=== What you will do ===
Across the listing below, state how many lines hold the string "consists"; write nothing but that number.

=== Given information ===
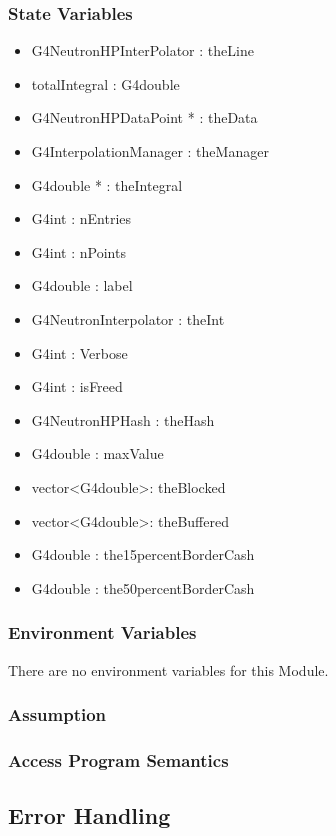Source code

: \documentclass[12pt]{article}
\begin{document}
\subsubsection{State Variables}%
\begin{itemize}
\item G4NeutronHPInterPolator : theLine
\item totalIntegral : G4double
\item G4NeutronHPDataPoint * : theData
\item G4InterpolationManager : theManager
\item G4double * : theIntegral
\item G4int : nEntries
\item G4int : nPoints
\item G4double : label
\item G4NeutronInterpolator : theInt
\item G4int : Verbose
\item G4int : isFreed
\item G4NeutronHPHash : theHash
\item G4double : maxValue
\item vector\textless G4double\textgreater : theBlocked
\item vector\textless G4double\textgreater : theBuffered
\item G4double : the15percentBorderCash
\item G4double : the50percentBorderCash
\end{itemize}

\subsubsection{Environment Variables}%
There are no environment variables for this Module.

\subsubsection{Assumption}%

\subsubsection{Access Program Semantics}%

\subsection{Error Handling}
\end{document}
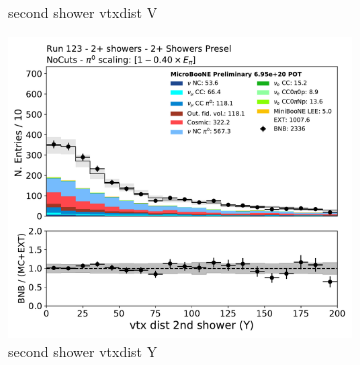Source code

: \begin{figure}[H]
\begin{subfigure}{0.3\textwidth}
    \caption{second shower vtxdist V}
    \end{subfigure}
    \begin{subfigure}{0.3\textwidth}
    \includegraphics[width=1.0\textwidth]{Sidebands/Figures/TwoShr_1e0pSel/Presel/secondshower_Y_vtxdist.pdf}
    \caption{second shower vtxdist Y}
    \end{subfigure}
    \caption{} 
    \label{fig:HE_1eNp_1}
\end{figure}

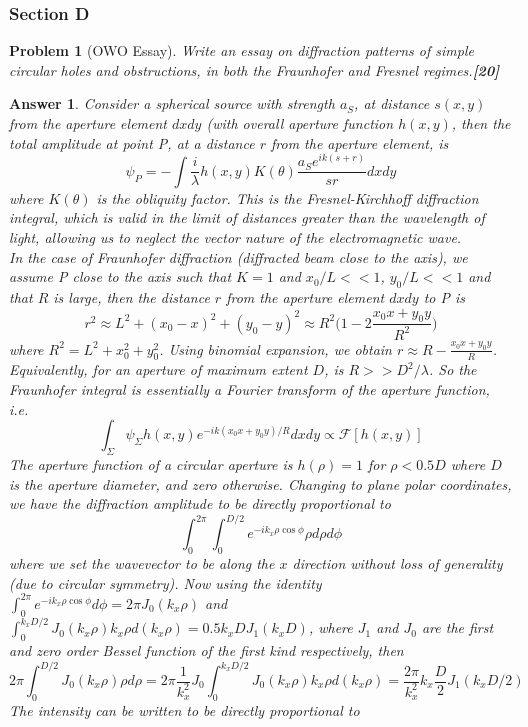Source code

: \documentclass[a4paper]{article}
\newtheorem{ans}{Answer}[subsection]
\theoremstyle{new}
\newtheorem{qns}{Problem}[subsection]
\begin{document}
\subsubsection{Section D}
\begin{qns}[OWO Essay]
Write an essay on diffraction patterns of simple circular holes and obstructions, in both the Fraunhofer and Fresnel regimes.\hfill\textbf{[20]}
\end{qns}
\begin{ans}
Consider a spherical source with strength $a_S$, at distance $s(x,y)$ from the aperture element $dxdy$ (with overall aperture function $h(x,y)$, then the total amplitude at point P, at a distance $r$ from the aperture element, is
$$\psi_P=-\int\frac{i}{\lambda}h(x,y)K(\theta)\frac{a_Se^{ik(s+r)}}{sr}dxdy$$
where $K(\theta)$ is the obliquity factor. This is the Fresnel-Kirchhoff diffraction integral, which is valid in the limit of distances greater than the wavelength of light, allowing us to neglect the vector nature of the electromagnetic wave.\\[5pt]
In the case of Fraunhofer diffraction (diffracted beam close to the axis), we assume P close to the axis such that $K=1$ and $x_0/L<<1$, $y_0/L<<1$ and that $R$ is large, then the distance $r$ from the aperture element $dxdy$ to P is
$$r^2\approx L^2+(x_0-x)^2+(y_0-y)^2\approx R^2\bigg(1-2\frac{x_0x+y_0y}{R^2}\bigg)$$
where $R^2=L^2+x_0^2+y_0^2$. Using binomial expansion, we obtain $r\approx R-\frac{x_0x+y_0y}{R}$. Equivalently, for an aperture of maximum extent $D$, is $R>>D^2/\lambda$. So the Fraunhofer integral is essentially a Fourier transform of the aperture function, i.e.
$$\int_\Sigma\psi_\Sigma h(x,y)e^{-ik(x_0x+y_0y)/R}dxdy\propto\mathcal{F}[h(x,y)]$$
The aperture function of a circular aperture is $h(\rho)=1$ for $\rho<0.5D$ where $D$ is the aperture diameter, and zero otherwise. 
Changing to plane polar coordinates, we have the diffraction amplitude to be directly proportional to
$$\int_0^{2\pi}\int_0^{D/2}e^{-ik_x\rho\cos\phi}\rho d\rho d\phi$$
where we set the wavevector to be along the $x$ direction without loss of generality (due to circular symmetry). Now using the identity $\int_0^{2\pi}e^{-ik_x\rho\cos\phi}d\phi=2\pi J_0(k_x\rho)$ and $\int_0^{k_xD/2}J_0(k_x\rho)k_x\rho d(k_x\rho)=0.5k_xDJ_1(k_xD)$, where $J_1$ and $J_0$ are the first and zero order Bessel function of the first kind respectively, then 
$$2\pi\int_0^{D/2}J_0(k_x\rho)\rho d\rho=2\pi\frac{1}{k_x^2}J_0\int_0^{k_xD/2}J_0(k_x\rho)k_x\rho d(k_x\rho)=\frac{2\pi}{k_x^2}k_x\frac{D}{2}J_1(k_xD/2)$$
The intensity can be written to be directly proportional to 

\end{ans}
\end{document}

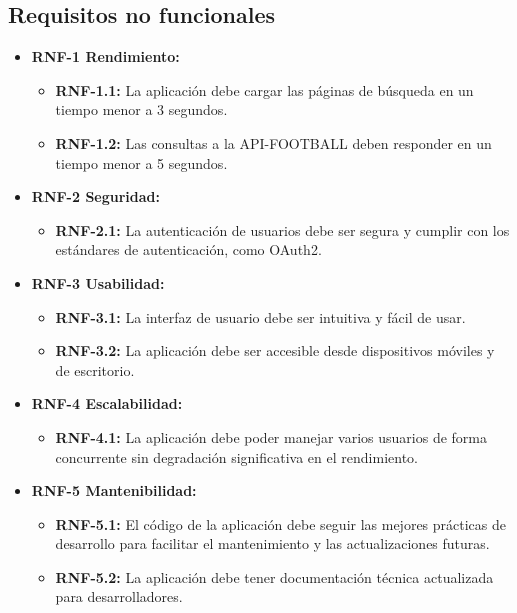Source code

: \subsection{Requisitos no funcionales}
\begin{itemize}[label=\textbullet]
    \item \textbf{RNF-1 Rendimiento:}
    \begin{itemize}[label=--]
        \item \textbf{RNF-1.1:} La aplicación debe cargar las páginas de búsqueda en un tiempo menor a 3 segundos.
        \item \textbf{RNF-1.2:} Las consultas a la API-FOOTBALL deben responder en un tiempo menor a 5 segundos.
    \end{itemize}
    \item \textbf{RNF-2 Seguridad:}
    \begin{itemize}[label=--]
        \item \textbf{RNF-2.1:} La autenticación de usuarios debe ser segura y cumplir con los estándares de autenticación, como OAuth2.
    \end{itemize}
    \item \textbf{RNF-3 Usabilidad:}
    \begin{itemize}[label=--]
        \item \textbf{RNF-3.1:} La interfaz de usuario debe ser intuitiva y fácil de usar.
        \item \textbf{RNF-3.2:} La aplicación debe ser accesible desde dispositivos móviles y de escritorio.
    \end{itemize}
    \item \textbf{RNF-4 Escalabilidad:}
    \begin{itemize}[label=--]
        \item \textbf{RNF-4.1:} La aplicación debe poder manejar varios usuarios de forma concurrente sin degradación significativa en el rendimiento.
    \end{itemize}
    \item \textbf{RNF-5 Mantenibilidad:}
    \begin{itemize}[label=--]
        \item \textbf{RNF-5.1:} El código de la aplicación debe seguir las mejores prácticas de desarrollo para facilitar el mantenimiento y las actualizaciones futuras.
        \item \textbf{RNF-5.2:} La aplicación debe tener documentación técnica actualizada para desarrolladores.
    \end{itemize}

\end{itemize}
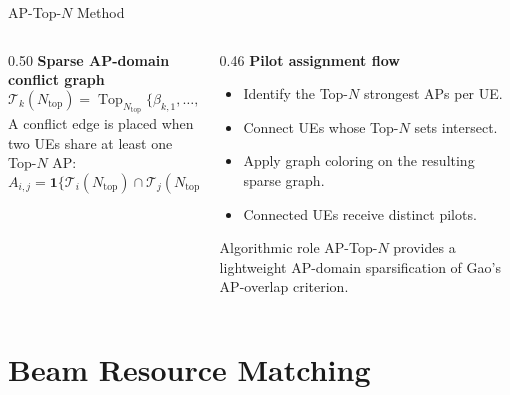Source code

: \documentclass[10pt,aspectratio=169]{beamer}
\newcommand{\TopN}{AP-Top-$N$}
\newenvironment{tightitemize}{%
    \begin{itemize}
        \setlength{\itemsep}{2pt}
        \setlength{\parskip}{0pt}
        \setlength{\parsep}{0pt}
}{%
    \end{itemize}
}
\begin{document}
\begin{frame}{AP-Top-\(N\) Method}
    \small
    \begin{columns}[T,onlytextwidth]
        \begin{column}{0.50\textwidth}
            \textbf{Sparse AP-domain conflict graph}
            \[
                \mathcal{T}_k(N_{\mathrm{top}})
                =
                \operatorname{Top}_{N_{\mathrm{top}}}
                \{\beta_{k,1},\ldots,\beta_{k,L}\}.
            \]
            A conflict edge is placed when two UEs share at least one Top-\(N\) AP:
            \[
                A_{i,j}
                =
                \mathbf{1}\{
                \mathcal{T}_i(N_{\mathrm{top}})
                \cap
                \mathcal{T}_j(N_{\mathrm{top}})
                \neq \varnothing
                \}.
            \]
        \end{column}
        \begin{column}{0.46\textwidth}
            \textbf{Pilot assignment flow}
            \begin{tightitemize}
                \item Identify the Top-\(N\) strongest APs per UE.
                \item Connect UEs whose Top-\(N\) sets intersect.
                \item Apply graph coloring on the resulting sparse graph.
                \item Connected UEs receive distinct pilots.
            \end{tightitemize}
            
            \vspace{0.6em}
            \begin{block}{Algorithmic role}
                \TopN{} provides a lightweight AP-domain sparsification of Gao's AP-overlap criterion.
            \end{block}
        \end{column}
    \end{columns}
\end{frame}

\section{Beam Resource Matching}
\end{document}
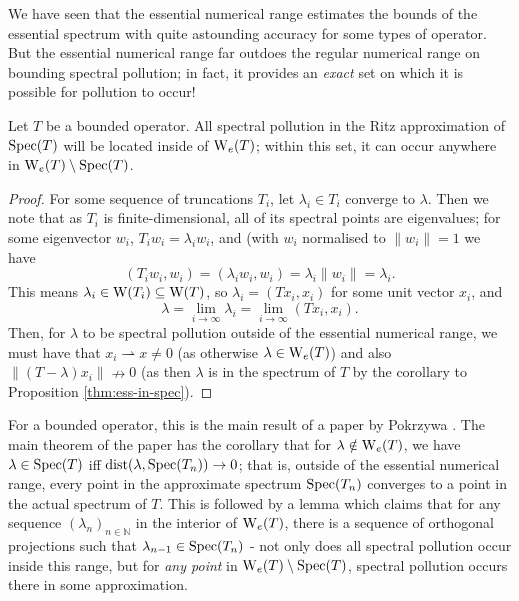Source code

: \documentclass[../main.tex]{subfiles}
\begin{document}
We have seen that the essential numerical range estimates the bounds of the essential spectrum with quite astounding accuracy for some types of
operator. But the essential numerical range far outdoes the regular numerical range on bounding spectral pollution; in fact, it provides an \emph{exact}
set on which it is possible for pollution to occur! 

\begin{theorem}
Let $T$ be a bounded operator. All spectral pollution in the Ritz approximation of $\mathrm{Spec}(T)$ will be located inside of $\mathrm{W}_e(T)$; within this set, it can occur anywhere in $\mathrm{W}_e(T) \setminus \mathrm{Spec}(T)$.
\end{theorem}

\begin{proof}
For some sequence of truncations $T_i$, let $\lambda_i \in T_i$ converge to $\lambda$. Then we note that as $T_i$ is finite-dimensional, all of its
spectral points are eigenvalues; for some eigenvector $w_i$, $T_iw_i = \lambda_i w_i$, and (with $w_i$ normalised to $\|w_i\| = 1$ we have
$$(T_i w_i, w_i) = (\lambda_i w_i, w_i) = \lambda_i \|w_i\| = \lambda_i.$$
This means $\lambda_i \in \mathrm{W}(T_i) \subseteq \mathrm{W}(T)$, so $\lambda_i = (T x_i, x_i)$ for some unit vector $x_i$, and
$$\lambda = \lim_{i \rightarrow \infty} \lambda_i = \lim_{i \rightarrow \infty}(Tx_i, x_i).$$
Then, for $\lambda$ to be spectral pollution outside of the essential numerical range, we must have that $x_i \rightharpoonup x \neq 0$ (as otherwise
$\lambda \in \mathrm{W}_e(T)$) and also $\|(T - \lambda)x_i\| \nrightarrow 0$ (as then $\lambda$ is in the spectrum of $T$ by the corollary to Proposition \ref{thm:ess-in-spec}).
\end{proof}

For a bounded operator, this is the main result of a paper by Pokrzywa \parencite{pokrzywa1979method}. The main theorem of the paper has the
corollary that for $\lambda \notin \mathrm{W}_e(T)$, we have $\lambda \in \mathrm{Spec}(T)$ iff $\text{dist}(\lambda, \mathrm{Spec}(T_n)) \rightarrow 0$; that is, outside of the
essential numerical range, every point in the approximate spectrum $\mathrm{Spec}(T_n)$ converges to a point in the actual spectrum of $T$. This is followed by
a lemma which claims that for any sequence $(\lambda_n)_{n \in \mathbb{N}}$ in the interior of $\mathrm{W}_e(T)$, there is a sequence of orthogonal projections such that $\lambda_{n-1} \in \mathrm{Spec}(T_n)$ - not only does all spectral pollution occur inside this range, but for \emph{any point} in 
$\mathrm{W}_e(T) \setminus \mathrm{Spec}(T)$, spectral pollution occurs there in some approximation.
\end{document}
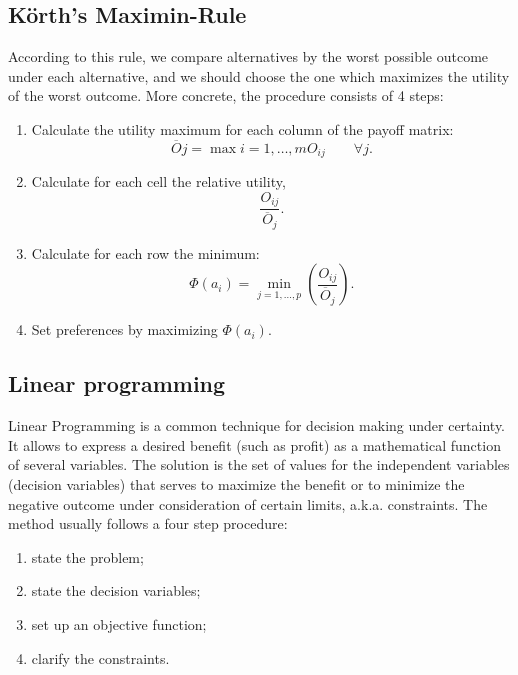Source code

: \documentclass[
  12pt,
  oneside]{book}
\providecommand{\tightlist}{%
  \setlength{\itemsep}{0pt}\setlength{\parskip}{0pt}}
\theoremstyle{definition}
\theoremstyle{definition}
\theoremstyle{definition}
\theoremstyle{definition}
\theoremstyle{remark}
\begin{document}
\hypertarget{kuxf6rths-maximin-rule}{%
\subsection*{Körth's Maximin-Rule}\label{kuxf6rths-maximin-rule}}

According to this rule, we compare alternatives by the worst possible outcome under each alternative, and we should choose the one which maximizes the utility of the worst outcome. More concrete, the procedure consists of 4 steps:

\begin{enumerate}
\def\labelenumi{\arabic{enumi}.}
\tightlist
\item
  Calculate the utility maximum for each column of the payoff matrix: \[\overline{O}j=\max{i=1,\dots,m}{O_{ij}}\qquad \forall j.\]
\item
  Calculate for each cell the relative utility, \[\frac{O_{ij}}{\overline{O}_j}.\]
\item
  Calculate for each row the minimum: \[\Phi(a_i)=\min_{j=1,\dots,p}\left(\frac{O_{ij}}{\overline{O}_j}\right).\]
\item
  Set preferences by maximizing \(\Phi(a_i)\).
\end{enumerate}

\hypertarget{linear-programming}{%
\subsection{Linear programming}\label{linear-programming}}

Linear Programming is a common technique for decision making under certainty. It allows to express a desired benefit (such as profit) as a mathematical function of several variables. The solution is the set of values for the independent variables (decision variables) that serves to maximize the benefit or to minimize the negative outcome under consideration of certain limits, a.k.a. constraints. The method usually follows a four step procedure:

\begin{enumerate}
\def\labelenumi{\arabic{enumi}.}
\tightlist
\item
  state the problem;
\item
  state the decision variables;
\item
  set up an objective function;
\item
  clarify the constraints.
\end{enumerate}
\end{document}
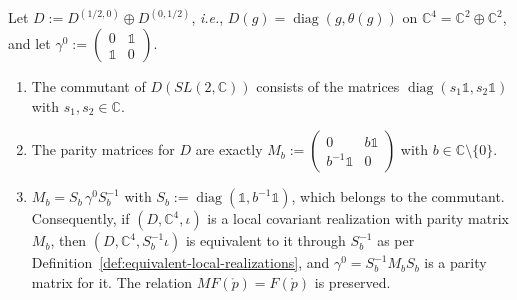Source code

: \begin{lemma}\label{lem:parity-matrix-unique}
	Let $D:=D^{(1/2,0)}\oplus D^{(0,1/2)}$, \textit{i.e.}, $D(g)=\operatorname{diag}(g,\theta(g))$ on $\mathbb{C}^4=\mathbb{C}^2\oplus\mathbb{C}^2$, and let $\gamma^0:=\begin{pmatrix}0&\mathbb{1}\\\mathbb{1}&0\end{pmatrix}$.
	\begin{enumerate}
		\item The commutant of $D(SL(2,\mathbb{C}))$ consists of the matrices $\operatorname{diag}(s_1\mathbb{1},s_2\mathbb{1})$ with $s_1,s_2\in\mathbb{C}$.
		\item The parity matrices for $D$ are exactly $M_b:=\begin{pmatrix}0&b\mathbb{1}\\b^{-1}\mathbb{1}&0\end{pmatrix}$ with $b\in\mathbb{C}\setminus\{0\}$.
		\item $M_b=S_b\,\gamma^0S_b^{-1}$ with $S_b:=\operatorname{diag}(\mathbb{1},b^{-1}\mathbb{1})$, which belongs to the commutant. Consequently, if $(D,\mathbb{C}^4,\iota)$ is a local covariant realization with parity matrix $M_b$, then $(D,\mathbb{C}^4,S_b^{-1}\iota)$ is equivalent to it through $S_b^{-1}$ as per Definition~\ref{def:equivalent-local-realizations}, and $\gamma^0=S_b^{-1}M_bS_b$ is a parity matrix for it. The relation $M F(\mathring{p})=F(\mathring{p})$ is preserved.
	\end{enumerate}
\end{lemma}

=== Solution to the exercise ===
2